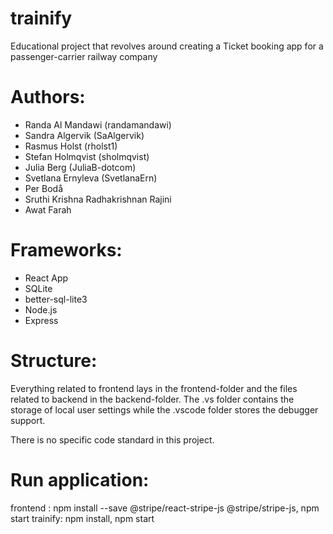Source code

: # trainify
Educational project that revolves around creating a Ticket booking app for a passenger-carrier railway company

# Authors:

* Randa Al Mandawi (randamandawi)
* Sandra Algervik (SaAlgervik)
* Rasmus Holst (rholst1)
* Stefan Holmqvist (sholmqvist)
* Julia Berg (JuliaB-dotcom)
* Svetlana Ernyleva (SvetlanaErn)
* Per Bodå
* Sruthi Krishna Radhakrishnan Rajini
* Awat Farah

# Frameworks:

* React App
* SQLite
* better-sql-lite3
* Node.js
* Express 

# Structure:

Everything related to frontend lays in the frontend-folder and the files related to backend in the backend-folder. 
The .vs folder contains the storage of local user settings while the .vscode folder stores the debugger support. 

There is no specific code standard in this project.


# Run application:
 
frontend : npm install --save @stripe/react-stripe-js @stripe/stripe-js, npm start
trainify: npm install, npm start


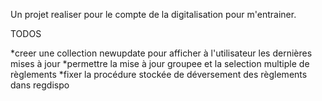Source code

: Un projet realiser pour le compte de la digitalisation pour m'entrainer.

TODOS

*creer une collection newupdate pour afficher à l'utilisateur les dernières mises à jour
*permettre la mise à jour groupee et la selection multiple de règlements
*fixer la procédure stockée de déversement des règlements dans regdispo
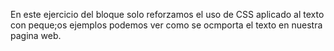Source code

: En este ejercicio del bloque solo reforzamos el uso de CSS aplicado al texto
con peque;os ejemplos podemos ver como se ocmporta el texto en nuestra pagina web.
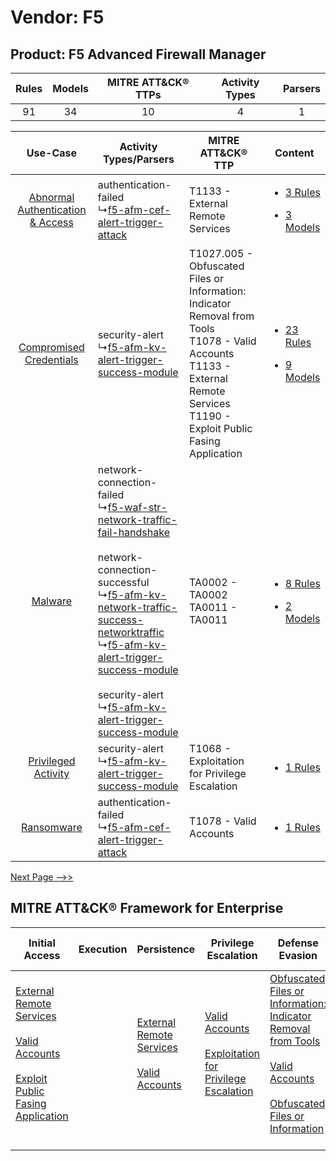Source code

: Vendor: F5
==========
Product: F5 Advanced Firewall Manager
-------------------------------------
| Rules | Models | MITRE ATT&CK® TTPs | Activity Types | Parsers |
|:-----:|:------:|:------------------:|:--------------:|:-------:|
|  91   |   34   |         10         |       4        |    1    |

|    Use-Case    | Activity Types/Parsers    | MITRE ATT&CK® TTP    | Content    |
|:----:| ---- | ---- | ---- |
| [Abnormal Authentication & Access](../../../UseCases/uc_abnormal_authentication_&_access.md) |  authentication-failed<br> ↳[f5-afm-cef-alert-trigger-attack](Ps/pC_f5afmcefalerttriggerattack.md)<br>    | T1133 - External Remote Services<br>    | [<ul><li>3 Rules</li></ul><ul><li>3 Models</li></ul>](RM/r_m_f5_f5_advanced_firewall_manager_Abnormal_Authentication_&_Access.md) |
|          [Compromised Credentials](../../../UseCases/uc_compromised_credentials.md)          |  security-alert<br> ↳[f5-afm-kv-alert-trigger-success-module](Ps/pC_f5afmkvalerttriggersuccessmodule.md)<br>    | T1027.005 - Obfuscated Files or Information: Indicator Removal from Tools<br>T1078 - Valid Accounts<br>T1133 - External Remote Services<br>T1190 - Exploit Public Fasing Application<br> | [<ul><li>23 Rules</li></ul><ul><li>9 Models</li></ul>](RM/r_m_f5_f5_advanced_firewall_manager_Compromised_Credentials.md)         |
|    [Malware](../../../UseCases/uc_malware.md)    |  network-connection-failed<br> ↳[f5-waf-str-network-traffic-fail-handshake](Ps/pC_f5wafstrnetworktrafficfailhandshake.md)<br><br> network-connection-successful<br> ↳[f5-afm-kv-network-traffic-success-networktraffic](Ps/pC_f5afmkvnetworktrafficsuccessnetworktraffic.md)<br> ↳[f5-afm-kv-alert-trigger-success-module](Ps/pC_f5afmkvalerttriggersuccessmodule.md)<br><br> security-alert<br> ↳[f5-afm-kv-alert-trigger-success-module](Ps/pC_f5afmkvalerttriggersuccessmodule.md)<br> | TA0002 - TA0002<br>TA0011 - TA0011<br>    | [<ul><li>8 Rules</li></ul><ul><li>2 Models</li></ul>](RM/r_m_f5_f5_advanced_firewall_manager_Malware.md)    |
|    [Privileged Activity](../../../UseCases/uc_privileged_activity.md)    |  security-alert<br> ↳[f5-afm-kv-alert-trigger-success-module](Ps/pC_f5afmkvalerttriggersuccessmodule.md)<br>    | T1068 - Exploitation for Privilege Escalation<br>    | [<ul><li>1 Rules</li></ul>](RM/r_m_f5_f5_advanced_firewall_manager_Privileged_Activity.md)    |
|    [Ransomware](../../../UseCases/uc_ransomware.md)    |  authentication-failed<br> ↳[f5-afm-cef-alert-trigger-attack](Ps/pC_f5afmcefalerttriggerattack.md)<br>    | T1078 - Valid Accounts<br>    | [<ul><li>1 Rules</li></ul>](RM/r_m_f5_f5_advanced_firewall_manager_Ransomware.md)    |
[Next Page -->>](2_ds_f5_f5_advanced_firewall_manager.md)

MITRE ATT&CK® Framework for Enterprise
--------------------------------------
| Initial Access                                                                                                                                                                                                                         | Execution | Persistence                                                                                                                                      | Privilege Escalation                                                                                                                                          | Defense Evasion                                                                                                                                                                                                                                                               | Credential Access | Discovery | Lateral Movement | Collection | Command and Control                                                                                                                                                                                                      | Exfiltration | Impact |
| -------------------------------------------------------------------------------------------------------------------------------------------------------------------------------------------------------------------------------------- | --------- | ------------------------------------------------------------------------------------------------------------------------------------------------ | ------------------------------------------------------------------------------------------------------------------------------------------------------------- | ----------------------------------------------------------------------------------------------------------------------------------------------------------------------------------------------------------------------------------------------------------------------------- | ----------------- | --------- | ---------------- | ---------- | ------------------------------------------------------------------------------------------------------------------------------------------------------------------------------------------------------------------------ | ------------ | ------ |
| [External Remote Services](https://attack.mitre.org/techniques/T1133)<br><br>[Valid Accounts](https://attack.mitre.org/techniques/T1078)<br><br>[Exploit Public Fasing Application](https://attack.mitre.org/techniques/T1190)<br><br> |           | [External Remote Services](https://attack.mitre.org/techniques/T1133)<br><br>[Valid Accounts](https://attack.mitre.org/techniques/T1078)<br><br> | [Valid Accounts](https://attack.mitre.org/techniques/T1078)<br><br>[Exploitation for Privilege Escalation](https://attack.mitre.org/techniques/T1068)<br><br> | [Obfuscated Files or Information: Indicator Removal from Tools](https://attack.mitre.org/techniques/T1027/005)<br><br>[Valid Accounts](https://attack.mitre.org/techniques/T1078)<br><br>[Obfuscated Files or Information](https://attack.mitre.org/techniques/T1027)<br><br> |                   |           |                  |            | [Proxy: Multi-hop Proxy](https://attack.mitre.org/techniques/T1090/003)<br><br>[Application Layer Protocol](https://attack.mitre.org/techniques/T1071)<br><br>[Proxy](https://attack.mitre.org/techniques/T1090)<br><br> |              |        |
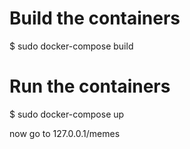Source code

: # Build the containers

$ sudo docker-compose build

# Run the containers

$ sudo docker-compose up

now go to 127.0.0.1/memes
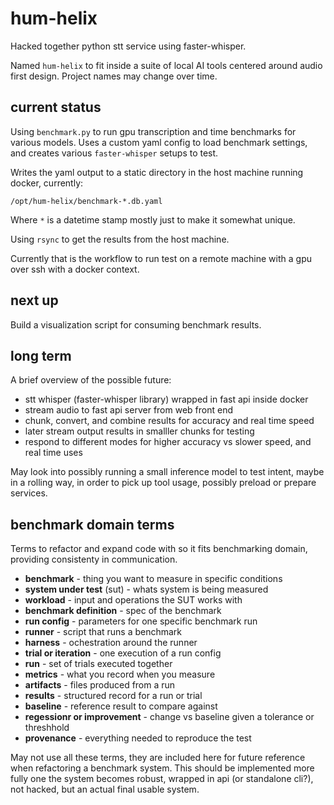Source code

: # hum-helix

Hacked together python stt service using faster-whisper.

Named `hum-helix` to fit inside a suite of local AI tools centered around audio first design. Project names may change over time.

## current status

Using `benchmark.py` to run gpu transcription and time benchmarks for various models. Uses a custom yaml config to load benchmark settings, and creates various `faster-whisper` setups to test.

Writes the yaml output to a static directory in the host machine running docker, currently:

`/opt/hum-helix/benchmark-*.db.yaml`

Where `*` is a datetime stamp mostly just to make it somewhat unique.

Using `rsync` to get the results from the host machine.

Currently that is the workflow to run test on a remote machine with a gpu over ssh with a docker context.

## next up

Build a visualization script for consuming benchmark results.

## long term

A brief overview of the possible future:

- stt whisper (faster-whisper library) wrapped in fast api inside docker
- stream audio to fast api server from web front end
- chunk, convert, and combine results for accuracy and real time speed
- later stream output results in smalller chunks for testing
- respond to different modes for higher accuracy vs slower speed, and real time uses

May look into possibly running a small inference model to test intent, maybe in a rolling way, in order to pick up tool usage, possibly preload or prepare services.

## benchmark domain terms

Terms to refactor and expand code with so it fits benchmarking domain, providing consistenty in communication.

- **benchmark** - thing you want to measure in specific conditions
- **system under test** (sut) - whats system is being measured
- **workload** - input and operations the SUT works with
- **benchmark definition** - spec of the benchmark
- **run config** - parameters for one specific benchmark run
- **runner** - script that runs a benchmark
- **harness** - ochestration around the runner
- **trial or iteration** - one execution of a run config
- **run** - set of trials executed together
- **metrics** - what you record when you measure
- **artifacts** - files produced from a run
- **results** - structured record for a run or trial
- **baseline** - reference result to compare against
- **regessionr or improvement** - change vs baseline given a tolerance or threshhold
- **provenance** - everything needed to reproduce the test

May not use all these terms, they are included here for future reference when refactoring a benchmark system. This should be implemented more fully one the system becomes robust, wrapped in api (or standalone cli?), not hacked, but an actual final usable system.
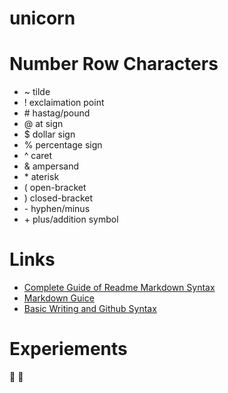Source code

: # unicorn 

# Number Row Characters
- ~ tilde
- ! exclaimation point
- \# hastag/pound
- @ at sign
- $ dollar sign
- % percentage sign
- ^ caret
- & ampersand
- \* aterisk
- ( open-bracket
- ) closed-bracket
- \- hyphen/minus
- \+ plus/addition symbol
    
<!-- end of the list -->

# Links
- [Complete Guide of Readme Markdown Syntax](https://github.com/darsaveli/Readme-Markdown-Syntax)
- [Markdown Guice](markdownguide.org/basic-syntax/)
- [Basic Writing and Github Syntax](https://docs.github.com/en/get-started/writing-on-github/getting-started-with-writing-and-formatting-on-github/basic-writing-and-[]formatting-syntax)

<!-- end of the list -->

# Experiements
:gem: :unicorn:
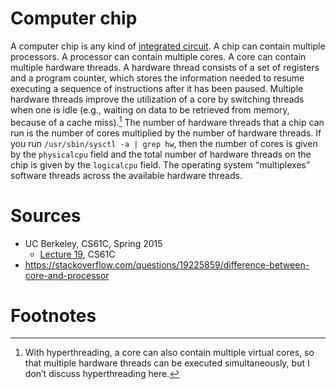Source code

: # Computer chip

A computer chip is any kind of [integrated circuit](https://en.wikipedia.org/wiki/Integrated_circuit). A chip can contain multiple processors. A processor can contain multiple cores. A core can contain multiple hardware threads. A hardware thread consists of a set of registers and a program counter, which stores the information needed to resume executing a sequence of instructions after it has been paused. Multiple hardware threads improve the utilization of a core by switching threads when one is idle (e.g., waiting on data to be retrieved from memory, because of a cache miss).[^1] The number of hardware threads that a chip can run is the number of cores multiplied by the number of hardware threads. If you run `/usr/sbin/sysctl -a | grep hw`, then the number of cores is given by the `physicalcpu` field and the total number of hardware threads on the chip is given by the `logicalcpu` field. The operating system “multiplexes” software threads across the available hardware threads.

# Sources

* UC Berkeley, CS61C, Spring 2015
	* [Lecture 19](https://www.youtube.com/watch?v=2jltTEyiffc&list=PLhMnuBfGeCDM8pXLpqib90mDFJI-e1lpk&index=20), CS61C
* https://stackoverflow.com/questions/19225859/difference-between-core-and-processor

# Footnotes

[^1]: With hyperthreading, a core can also contain multiple virtual cores, so that multiple hardware threads can be executed simultaneously, but I don’t discuss hyperthreading here.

● ● ● ●

Task instructions: Whichever lines of the material hold the word "whisper", find and copy them.

Answer space:
Hacked together python stt service using faster-whisper.
Using `benchmark.py` to run gpu transcription and time benchmarks for various models. Uses a custom yaml config to load benchmark settings, and creates various `faster-whisper` setups to test.
- stt whisper (faster-whisper library) wrapped in fast api inside docker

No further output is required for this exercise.